A revised seawater sulfate S-isotope curve for the Eocene

• Published in: Chemical geology Vol. 532; p. 119382
• Main Authors: Yao, Weiqi, Paytan, Adina, Griffith, Elizabeth M., Martínez-Ruiz, Francisca, Markovic, Stefan, Wortmann, Ulrich G.
• Format: Journal Article
• Language: English
• Published: Elsevier B.V 20.01.2020
• Subjects: Barite; Marine diagenesis; Sulfate; Sulfur isotope; Marine diagenesis; Sulfate; Barite; Sulfur isotope
• ISSN: 0009-2541; 1872-6836
• DOI: 10.1016/j.chemgeo.2019.119382

The sulfur isotope ratio (δ34S) recorded in marine barite is commonly used to estimate secular changes in the sulfur isotopic composition of seawater sulfate (δ34SSO4) throughout Earth's history. The Cenozoic record demonstrates a drastic 5‰ increase in seawater δ34SSO4 during the Early Eocene. However, the gradient of this excursion is based on only a few data points. Taking advantage of a much improved biostratigraphic framework, we redefine the Eocene δ34SSO4 data with a new high-resolution barite based δ34S record between 60 and 30 Ma. Our results show that the rise of δ34SSO4 starts about 3 million years later (~53 Ma) and lasts about 9 million years longer (until 38 Ma) than previously depicted. As such, the gradient of the δ34S curve is ~0.4‰/Myr.
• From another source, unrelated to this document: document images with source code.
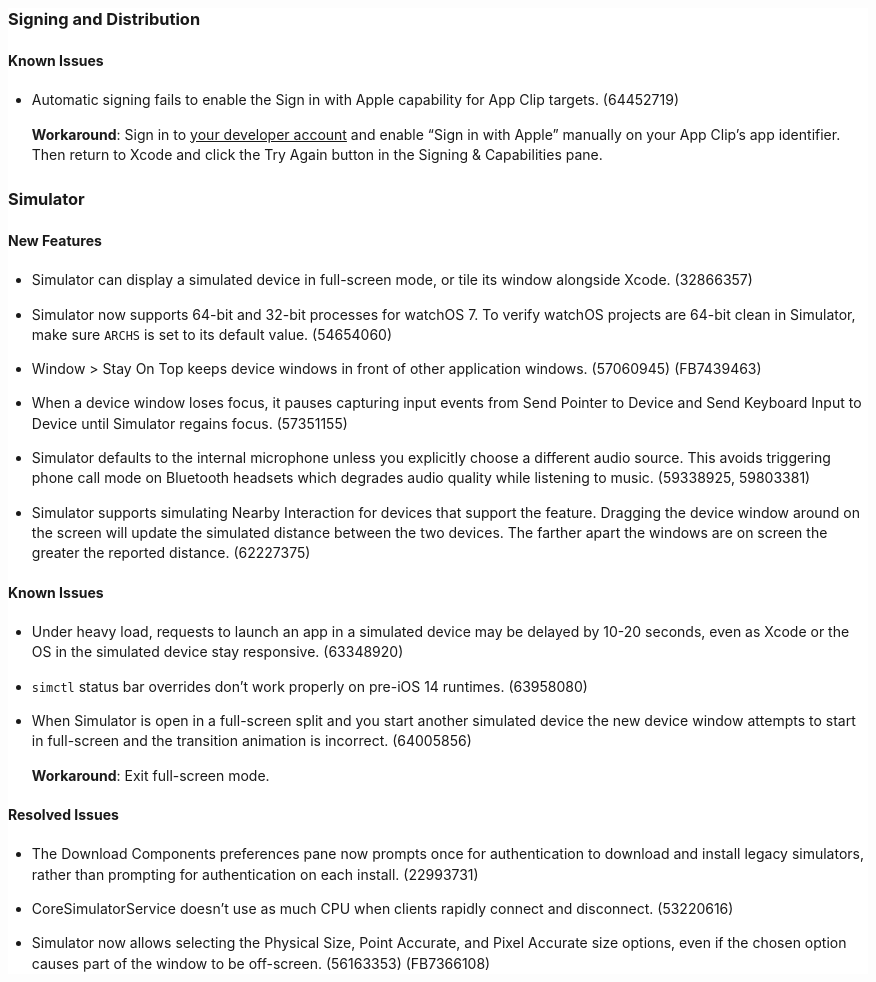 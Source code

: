 ### Signing and Distribution

#### Known Issues

*   Automatic signing fails to enable the Sign in with Apple capability for App Clip targets. (64452719)

    **Workaround**: Sign in to [your developer account](https://developer.apple.com/account) and enable “Sign in with Apple” manually on your App Clip’s app identifier. Then return to Xcode and click the Try Again button in the Signing & Capabilities pane.

### Simulator

#### New Features

*   Simulator can display a simulated device in full-screen mode, or tile its window alongside Xcode. (32866357)

*   Simulator now supports 64-bit and 32-bit processes for watchOS 7. To verify watchOS projects are 64-bit clean in Simulator, make sure `ARCHS` is set to its default value. (54654060)

*   Window > Stay On Top keeps device windows in front of other application windows. (57060945) (FB7439463)

*   When a device window loses focus, it pauses capturing input events from Send Pointer to Device and Send Keyboard Input to Device until Simulator regains focus. (57351155)

*   Simulator defaults to the internal microphone unless you explicitly choose a different audio source. This avoids triggering phone call mode on Bluetooth headsets which degrades audio quality while listening to music. (59338925, 59803381)

*   Simulator supports simulating Nearby Interaction for devices that support the feature. Dragging the device window around on the screen will update the simulated distance between the two devices. The farther apart the windows are on screen the greater the reported distance. (62227375)

#### Known Issues

*   Under heavy load, requests to launch an app in a simulated device may be delayed by 10-20 seconds, even as Xcode or the OS in the simulated device stay responsive. (63348920)

*   `simctl` status bar overrides don’t work properly on pre-iOS 14 runtimes. (63958080)

*   When Simulator is open in a full-screen split and you start another simulated device the new device window attempts to start in full-screen and the transition animation is incorrect. (64005856)

    **Workaround**: Exit full-screen mode.

#### Resolved Issues

*   The Download Components preferences pane now prompts once for authentication to download and install legacy simulators, rather than prompting for authentication on each install. (22993731)

*   CoreSimulatorService doesn’t use as much CPU when clients rapidly connect and disconnect. (53220616)

*   Simulator now allows selecting the Physical Size, Point Accurate, and Pixel Accurate size options, even if the chosen option causes part of the window to be off-screen. (56163353) (FB7366108)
The radiogenic strontium isotopic ratio in barite suggests that some of the samples used for the original barite record are affected by diagenetic alteration. •Significantly improved data density for the most prominent feature of the Cenozoic marine S-isotope record, the 5‰ rise during the Eocene.•The duration of the S-isotope rise increases from 9 to 15 million years (38-53 vs. 47-56 Ma).•S and Sr isotope ratios recorded in barite are sensitive to cryptic diagenesis that is not detectable by SEM imaging.•Marine barite and CAS data track each other with astounding fidelity, recording the actual seawater S-isotope ratio.